Find and return every line of the data that contains the word "Plans".

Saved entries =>
********

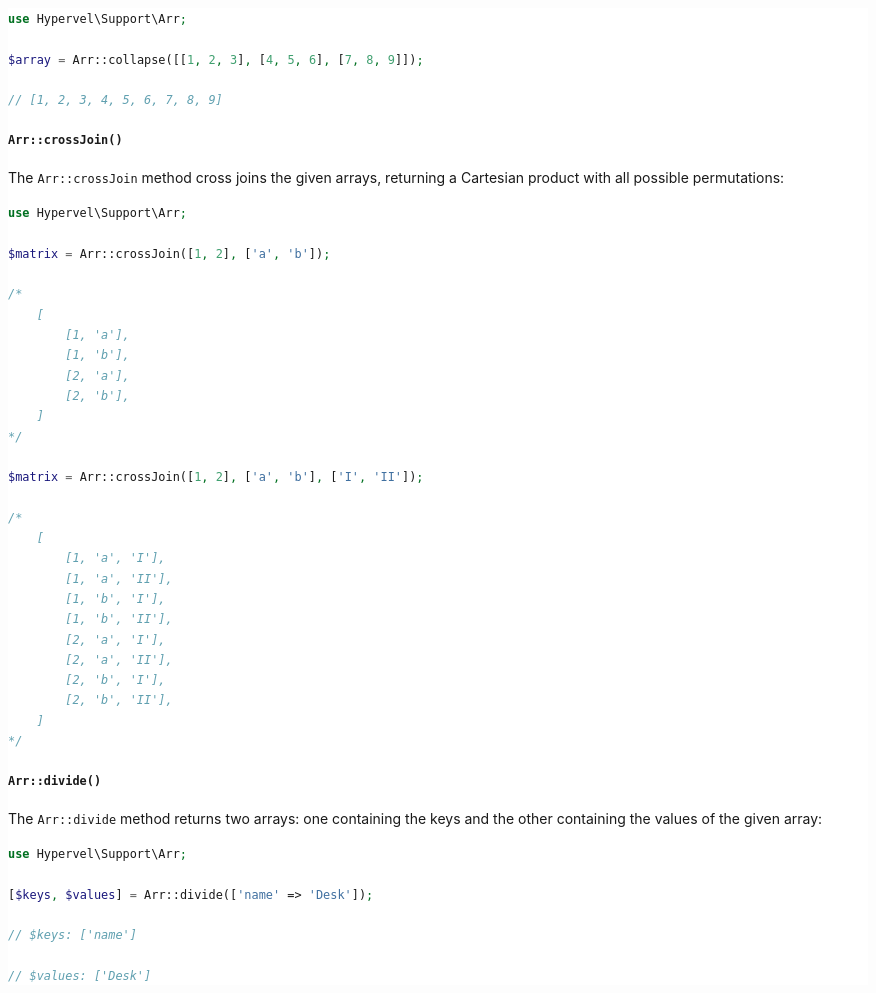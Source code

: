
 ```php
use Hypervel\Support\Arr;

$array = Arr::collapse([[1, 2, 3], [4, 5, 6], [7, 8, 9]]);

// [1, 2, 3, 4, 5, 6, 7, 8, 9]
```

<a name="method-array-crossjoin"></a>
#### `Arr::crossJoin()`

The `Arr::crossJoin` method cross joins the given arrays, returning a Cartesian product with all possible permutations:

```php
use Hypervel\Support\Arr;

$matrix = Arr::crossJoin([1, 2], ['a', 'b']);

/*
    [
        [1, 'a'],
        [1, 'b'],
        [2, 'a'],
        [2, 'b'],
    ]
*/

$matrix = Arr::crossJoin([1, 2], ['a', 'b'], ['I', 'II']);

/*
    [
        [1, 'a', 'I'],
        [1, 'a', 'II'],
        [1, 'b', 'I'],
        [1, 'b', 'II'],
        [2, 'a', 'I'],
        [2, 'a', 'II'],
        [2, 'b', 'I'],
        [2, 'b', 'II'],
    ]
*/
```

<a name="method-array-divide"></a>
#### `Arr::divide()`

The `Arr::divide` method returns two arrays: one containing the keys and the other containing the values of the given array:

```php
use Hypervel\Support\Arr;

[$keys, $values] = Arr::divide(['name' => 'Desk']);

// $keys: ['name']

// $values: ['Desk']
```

********

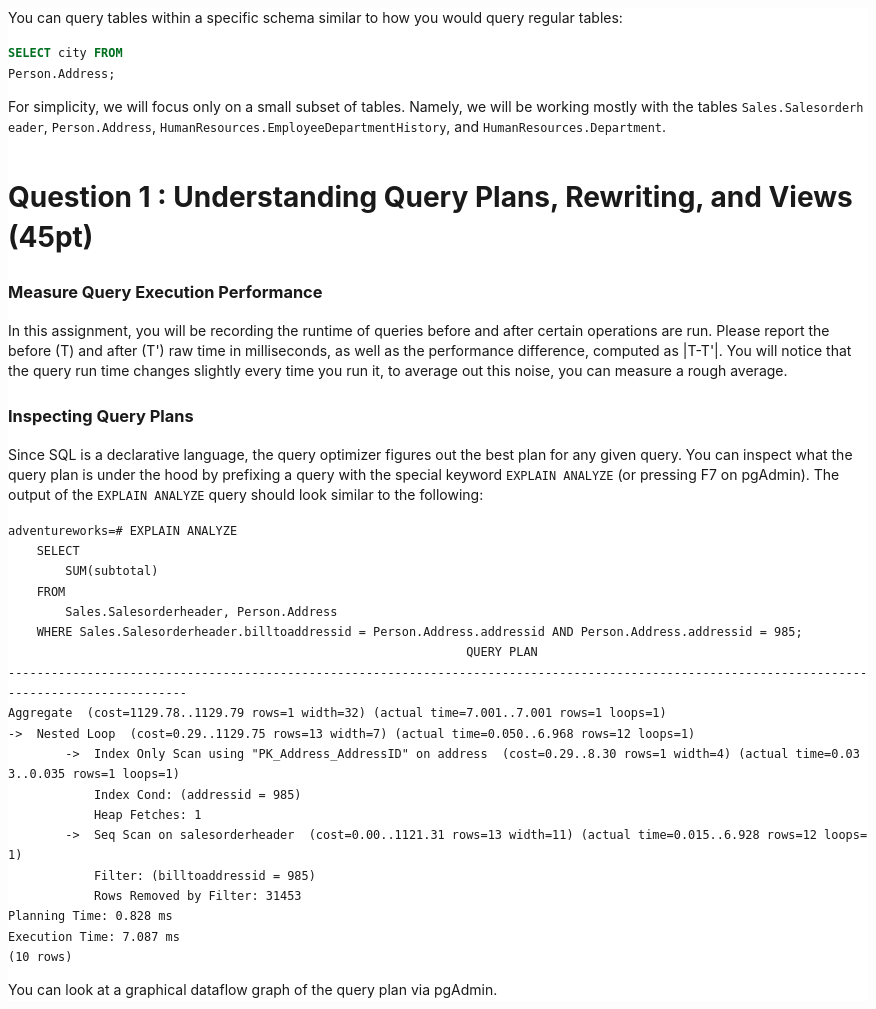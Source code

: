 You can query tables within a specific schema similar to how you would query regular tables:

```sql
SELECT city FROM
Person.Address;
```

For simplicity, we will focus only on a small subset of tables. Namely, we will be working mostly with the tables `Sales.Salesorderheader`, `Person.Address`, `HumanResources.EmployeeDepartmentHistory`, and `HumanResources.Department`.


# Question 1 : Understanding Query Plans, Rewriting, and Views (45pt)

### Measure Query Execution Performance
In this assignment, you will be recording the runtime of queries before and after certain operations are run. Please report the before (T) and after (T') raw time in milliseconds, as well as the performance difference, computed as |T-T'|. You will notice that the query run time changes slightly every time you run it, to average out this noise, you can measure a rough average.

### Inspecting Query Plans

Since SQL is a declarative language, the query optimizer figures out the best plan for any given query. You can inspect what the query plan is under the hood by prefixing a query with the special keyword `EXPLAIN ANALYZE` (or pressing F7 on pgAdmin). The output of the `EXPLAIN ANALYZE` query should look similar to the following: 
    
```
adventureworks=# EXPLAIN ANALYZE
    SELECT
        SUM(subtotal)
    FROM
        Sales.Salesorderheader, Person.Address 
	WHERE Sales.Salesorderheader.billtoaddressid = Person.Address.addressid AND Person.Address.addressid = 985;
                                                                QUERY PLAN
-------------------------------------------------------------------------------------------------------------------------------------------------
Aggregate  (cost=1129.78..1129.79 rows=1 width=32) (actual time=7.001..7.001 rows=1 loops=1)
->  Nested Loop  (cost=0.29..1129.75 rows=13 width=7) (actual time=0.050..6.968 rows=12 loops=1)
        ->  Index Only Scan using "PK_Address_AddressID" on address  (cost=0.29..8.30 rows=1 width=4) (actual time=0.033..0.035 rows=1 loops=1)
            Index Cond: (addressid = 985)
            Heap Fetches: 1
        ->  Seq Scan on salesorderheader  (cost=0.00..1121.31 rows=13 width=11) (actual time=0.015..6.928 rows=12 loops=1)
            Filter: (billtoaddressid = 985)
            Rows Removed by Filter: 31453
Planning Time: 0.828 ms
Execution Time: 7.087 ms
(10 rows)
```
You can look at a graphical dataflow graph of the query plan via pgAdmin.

********

TASK RESPONSE =>
# Question 1 : Understanding Query Plans, Rewriting, and Views (45pt)
### Inspecting Query Plans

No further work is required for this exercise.